Businesses looking to get into the delivery game typically have two choices: (1) in-house delivery; or (2) partnering with a third-party delivery service. There are pros and cons to both options. Below are some considerations to keep in mind while you are trying to adapt to this cultural shift to stay competitive.

In-House Delivery

Depending on your type of business, in-house delivery may range from shipping products over long distances to delivering food locally. This could involve a fleet of company-owned vehicles wrapped with your logo or company employees using their personal vehicles.

One benefit to in-house delivery is that you have greater control over personnel and delivery standards. There are, however, several risk mitigation factors to consider.

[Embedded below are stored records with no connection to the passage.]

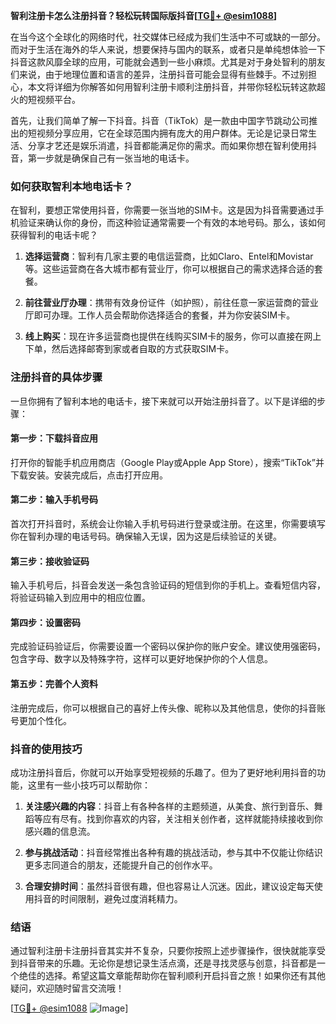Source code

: **智利注册卡怎么注册抖音？轻松玩转国际版抖音[[TG💪+ @esim1088](https://t.me/s/esim1088)]**

在当今这个全球化的网络时代，社交媒体已经成为我们生活中不可或缺的一部分。而对于生活在海外的华人来说，想要保持与国内的联系，或者只是单纯想体验一下抖音这款风靡全球的应用，可能就会遇到一些小麻烦。尤其是对于身处智利的朋友们来说，由于地理位置和语言的差异，注册抖音可能会显得有些棘手。不过别担心，本文将详细为你解答如何用智利注册卡顺利注册抖音，并带你轻松玩转这款超火的短视频平台。

首先，让我们简单了解一下抖音。抖音（TikTok）是一款由中国字节跳动公司推出的短视频分享应用，它在全球范围内拥有庞大的用户群体。无论是记录日常生活、分享才艺还是娱乐消遣，抖音都能满足你的需求。而如果你想在智利使用抖音，第一步就是确保自己有一张当地的电话卡。

### 如何获取智利本地电话卡？

在智利，要想正常使用抖音，你需要一张当地的SIM卡。这是因为抖音需要通过手机验证来确认你的身份，而这种验证通常需要一个有效的本地号码。那么，该如何获得智利的电话卡呢？

1. **选择运营商**：智利有几家主要的电信运营商，比如Claro、Entel和Movistar等。这些运营商在各大城市都有营业厅，你可以根据自己的需求选择合适的套餐。

2. **前往营业厅办理**：携带有效身份证件（如护照），前往任意一家运营商的营业厅即可办理。工作人员会帮助你选择适合的套餐，并为你安装SIM卡。

3. **线上购买**：现在许多运营商也提供在线购买SIM卡的服务，你可以直接在网上下单，然后选择邮寄到家或者自取的方式获取SIM卡。

### 注册抖音的具体步骤

一旦你拥有了智利本地的电话卡，接下来就可以开始注册抖音了。以下是详细的步骤：

#### 第一步：下载抖音应用
打开你的智能手机应用商店（Google Play或Apple App Store），搜索“TikTok”并下载安装。安装完成后，点击打开应用。

#### 第二步：输入手机号码
首次打开抖音时，系统会让你输入手机号码进行登录或注册。在这里，你需要填写你在智利办理的电话号码。确保输入无误，因为这是后续验证的关键。

#### 第三步：接收验证码
输入手机号后，抖音会发送一条包含验证码的短信到你的手机上。查看短信内容，将验证码输入到应用中的相应位置。

#### 第四步：设置密码
完成验证码验证后，你需要设置一个密码以保护你的账户安全。建议使用强密码，包含字母、数字以及特殊字符，这样可以更好地保护你的个人信息。

#### 第五步：完善个人资料
注册完成后，你可以根据自己的喜好上传头像、昵称以及其他信息，使你的抖音账号更加个性化。

### 抖音的使用技巧

成功注册抖音后，你就可以开始享受短视频的乐趣了。但为了更好地利用抖音的功能，这里有一些小技巧可以帮助你：

1. **关注感兴趣的内容**：抖音上有各种各样的主题频道，从美食、旅行到音乐、舞蹈等应有尽有。找到你喜欢的内容，关注相关创作者，这样就能持续接收到你感兴趣的信息流。

2. **参与挑战活动**：抖音经常推出各种有趣的挑战活动，参与其中不仅能让你结识更多志同道合的朋友，还能提升自己的创作水平。

3. **合理安排时间**：虽然抖音很有趣，但也容易让人沉迷。因此，建议设定每天使用抖音的时间限制，避免过度消耗精力。

### 结语

通过智利注册卡注册抖音其实并不复杂，只要你按照上述步骤操作，很快就能享受到抖音带来的乐趣。无论你是想记录生活点滴，还是寻找灵感与创意，抖音都是一个绝佳的选择。希望这篇文章能帮助你在智利顺利开启抖音之旅！如果你还有其他疑问，欢迎随时留言交流哦！

[[TG💪+ @esim1088](https://t.me/s/esim1088) ![Image](https://i.postimg.cc/4NQfJmqS/Snipaste-2025-05-13-00-14-12.png)]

  • Review your insurance coverage to ensure you have adequate coverage.
  • If employees are operating their personal vehicles on behalf of the business:
    • Alert your insurance agent so they can check your policy for coverage to confirm the insurance company is comfortable with this exposure.
    • Notify employees that they must also alert their personal auto insurance company that they will be using their vehicle for deliveries. Many policies specifically exclude food delivery, so the employee must make sure there is coverage. A business owners’ policy would not cover the physical damage to the vehicle in the event of an accident, so it is important for the employee to check with their personal auto insurer for coverage.
  • Require each delivery employee to review and sign a “driver safety agreement” that sets forth:
    • what is, or is not, acceptable on their motor vehicle driving record (e.g., types of moving violations that could result in termination); and
    • required safety precautions (e.g., no cell phone use while driving; proper seatbelt use; following traffic laws), along with a mandate that employees report any infractions to you.
  • Develop and implement procedures to annually review each driver’s motor vehicle driving record and compare it against the company’s guidelines.
  • Develop a standard vehicle inspection checklist to ensure that all vehicles, whether company-owned or employee-owned, are safe for road operation, and review quarterly.

Third-Party Delivery

Well-known examples of third-party delivery services include UberEats, GrubHub, and DoorDash. One benefit to such services is that the business owner does not need to invest in hiring, training, or managing employees. Additionally, there is no need to invest in or maintain a fleet of vehicles. However, before entering into an agreement with a third-party delivery service, you should also consider:

  • Who bears the responsibility if, during delivery, there is an accident, a crime committed, or some other unforeseen event?
  • What insurance coverage is in place? Similarly, whose insurance coverage applies if such an event occurs?
  • If your business involves food delivery, what standards are in place for food handling, and what precautions are taken to ensure the food is the same quality as when it left your restaurant? What happens if the driver takes too long? What happens if they just ate peanuts on the drive and your customer has an allergy?
  • How are you protected?
  • Understand that you are now sharing your goodwill and brand with someone you have never met. How will they represent you?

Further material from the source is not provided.